EVALUATION OF DIFFERENT PARAMETERS FOR PLANT CLASSIFICATION BY PRE-TRAINED DEEP LEARNING MODELS WITH BIGEARTHNET DATASET
Keywords: Crop Classification, Convolution Neural Network, Deep Learning, Sentinel-2, ResNet
Abstract. Vegetation monitoring and mapping are essential for a diverse range of environmental problems such as forest management, food resources, and climate change assessment. Several methods have been developed to classify different vegetation types based on remote sensing (RS) data. Land use classification has been revolutionized with the advent of neural networks.
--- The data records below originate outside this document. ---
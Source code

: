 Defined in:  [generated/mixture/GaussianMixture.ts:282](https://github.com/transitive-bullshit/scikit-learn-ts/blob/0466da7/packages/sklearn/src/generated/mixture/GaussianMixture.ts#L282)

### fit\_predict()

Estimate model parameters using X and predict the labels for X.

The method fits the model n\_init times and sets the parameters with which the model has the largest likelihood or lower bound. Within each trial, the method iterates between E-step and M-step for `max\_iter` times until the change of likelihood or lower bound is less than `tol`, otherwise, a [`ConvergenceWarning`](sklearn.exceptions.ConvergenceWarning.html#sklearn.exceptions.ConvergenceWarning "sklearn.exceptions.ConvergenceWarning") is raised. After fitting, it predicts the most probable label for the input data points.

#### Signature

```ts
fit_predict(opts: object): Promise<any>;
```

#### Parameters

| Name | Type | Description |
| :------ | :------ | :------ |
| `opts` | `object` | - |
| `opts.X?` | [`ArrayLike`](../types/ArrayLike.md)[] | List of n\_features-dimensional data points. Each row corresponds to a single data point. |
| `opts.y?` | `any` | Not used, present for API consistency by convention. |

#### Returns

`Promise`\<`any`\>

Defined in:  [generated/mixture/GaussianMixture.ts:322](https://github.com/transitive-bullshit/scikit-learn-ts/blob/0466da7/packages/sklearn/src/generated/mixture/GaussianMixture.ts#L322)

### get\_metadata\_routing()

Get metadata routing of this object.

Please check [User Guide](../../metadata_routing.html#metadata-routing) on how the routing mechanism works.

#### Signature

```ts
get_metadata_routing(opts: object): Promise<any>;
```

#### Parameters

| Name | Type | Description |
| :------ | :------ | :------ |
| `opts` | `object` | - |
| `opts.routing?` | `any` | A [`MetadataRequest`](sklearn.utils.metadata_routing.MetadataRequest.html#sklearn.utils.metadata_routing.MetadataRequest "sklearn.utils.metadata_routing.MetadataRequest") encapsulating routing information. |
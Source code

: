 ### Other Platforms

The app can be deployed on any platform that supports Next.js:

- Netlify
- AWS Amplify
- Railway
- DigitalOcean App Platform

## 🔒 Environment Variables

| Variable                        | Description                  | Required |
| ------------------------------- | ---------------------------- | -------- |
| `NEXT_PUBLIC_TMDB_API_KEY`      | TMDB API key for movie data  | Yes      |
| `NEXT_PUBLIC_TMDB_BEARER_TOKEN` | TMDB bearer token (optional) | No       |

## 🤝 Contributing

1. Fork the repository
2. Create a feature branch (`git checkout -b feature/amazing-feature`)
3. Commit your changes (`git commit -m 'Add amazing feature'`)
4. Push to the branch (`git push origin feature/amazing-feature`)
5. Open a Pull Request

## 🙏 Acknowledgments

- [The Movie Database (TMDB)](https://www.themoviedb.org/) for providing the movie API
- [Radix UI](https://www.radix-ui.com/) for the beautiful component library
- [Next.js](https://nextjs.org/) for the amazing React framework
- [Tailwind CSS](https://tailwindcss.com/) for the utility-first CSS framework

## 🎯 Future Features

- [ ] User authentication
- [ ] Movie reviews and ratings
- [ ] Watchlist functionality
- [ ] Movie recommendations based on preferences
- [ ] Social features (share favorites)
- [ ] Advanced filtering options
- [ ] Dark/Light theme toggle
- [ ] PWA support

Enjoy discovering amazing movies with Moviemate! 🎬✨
Various vegetation types were classified using multispectral Sentinel-2 satellite images due to their high spatial resolution and spectral information. Deep Convolutional Neural Network is considered a promising method for classifying remote sensing images with high spatial resolution due to its powerful feature extraction capabilities. However, large labeled datasets are required for better classification performance, so we have used pre-trained ResNet networks with 152 layers, 50 layers, and 101 layers trained on Big Earth Net (BEN). In order to obtain the best network performance and evaluate the sensitivity of the parameters in this study, we have performed two experiments: 1) the effect of different patch sizes and 2) increasing the number of images. The results demonstrate that ResNet 152 shows the highest accuracy with patches of 120 × 120 pixels, with an accuracy of 76.62%, and ResNet 50 is the best with an accuracy of 76.2% since the process of this network does not take much time.